Incluso antes del coronavirus, se fueron al traste mis deseos en este asunto. Como si de una obra de Arthur Miller se tratara, Plácido Domingo se retiró un día antes del estreno de Macbeth en el Met, la ópera con la que el cantante regresaría a un escenario estadounidense tras las denuncias de acoso sexual vertidas por una veintena de mujeres.
Hubo zozobra en aquellos días sobre si la casa de ópera lo apearía o no del reparto. Hasta el último minuto nadie había dicho nada, pero Domingo dio el Do de pecho justo la víspera. Lo recuerdo porque me quedé a las puertas del Met, maldiciendo mi mala suerte. Me resigné a no verlo junto a la Netbrenko y acabé emborrachándome en una brasería de Tribeca con un buen amigo mexicano.

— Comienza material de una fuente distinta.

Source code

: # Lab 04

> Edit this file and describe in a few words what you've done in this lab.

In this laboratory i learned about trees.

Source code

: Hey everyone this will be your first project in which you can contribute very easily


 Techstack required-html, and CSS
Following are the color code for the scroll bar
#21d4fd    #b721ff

A partir de ahí alimenté la esperanza de escuchar a Plácido Domingo interpretar a Giorgio Germont en la Traviata que el Teatro Real anunció para mayo de este año y cuya última función habría sido un día como hoy. Cuando corre el día numero 71 del estado de alarma, ya he perdido cualquier esperanza de verlo junto a Lisette Oropesa. Domingo canceló, otra vez.
Si no hay Plácido, por lo menos que haya Traviata, pensé. Entonces apareció el Coronavirus, como un sol verde y pegajoso, y se aplazó todo. No alcanza el tiempo para reprogramarla, entre otras cosas, porque Madrid sigue en la Fase 1. ¿Cómo podría volar el reparto para ensayar? Y de ser así, estarían confinados 15 días. De Salzburgo mejor no hablemos y a este paso, hasta pongo en duda el concierto de año nuevo.

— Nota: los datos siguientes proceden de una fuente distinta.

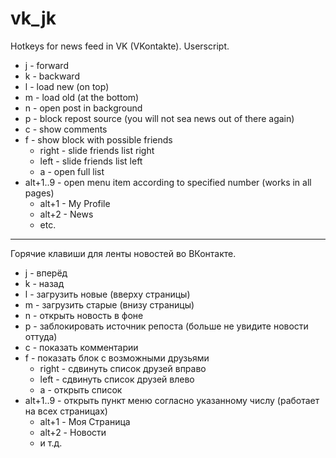 # vk_jk
Hotkeys for news feed in VK (VKontakte). Userscript.
+ j - forward
+ k - backward
+ l - load new (on top)
+ m - load old (at the bottom)
+ n - open post in background
+ p - block repost source (you will not sea news out of there again)
+ c - show comments
+ f - show block with possible friends
  * right - slide friends list right
  * left - slide friends list left
  * a - open full list
+ alt+1..9 - open menu item according to specified number (works in all pages)
  * alt+1 - My Profile
  * alt+2 - News
  * etc.
---

Горячие клавиши для ленты новостей во ВКонтакте.
+ j - вперёд
+ k - назад
+ l - загрузить новые (вверху страницы)
+ m - загрузить старые (внизу страницы)
+ n - открыть новость в фоне
+ p - заблокировать источник репоста (больше не увидите новости оттуда)
+ c - показать комментарии
+ f - показать блок с возможными друзьями
  * right - сдвинуть список друзей вправо
  * left - сдвинуть список друзей влево
  * a - открыть список
+ alt+1..9 - открыть пункт меню согласно указанному числу (работает на всех страницах)
  * alt+1 - Моя Страница
  * alt+2 - Новости
  * и т.д.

Quizá habría que rebautizar el 2020 como el año que no fue. En el calendario es un año tachado, como aquel libro de Patricio Pron
Descartando ya el hecho de que hoy estaríamos en el ecuador de San Isidro, me temo que habrá poco que escuchar juntos de aquí a unos meses, al menos en Madrid. No es posible atormentar ya más al buen Carlos Noguerol. Al director de Comunicación del Teatro Real le escribo un día sí y otro también, preguntando algo para lo que no hay respuesta posible, al menos no ahora: ¿Cuándo?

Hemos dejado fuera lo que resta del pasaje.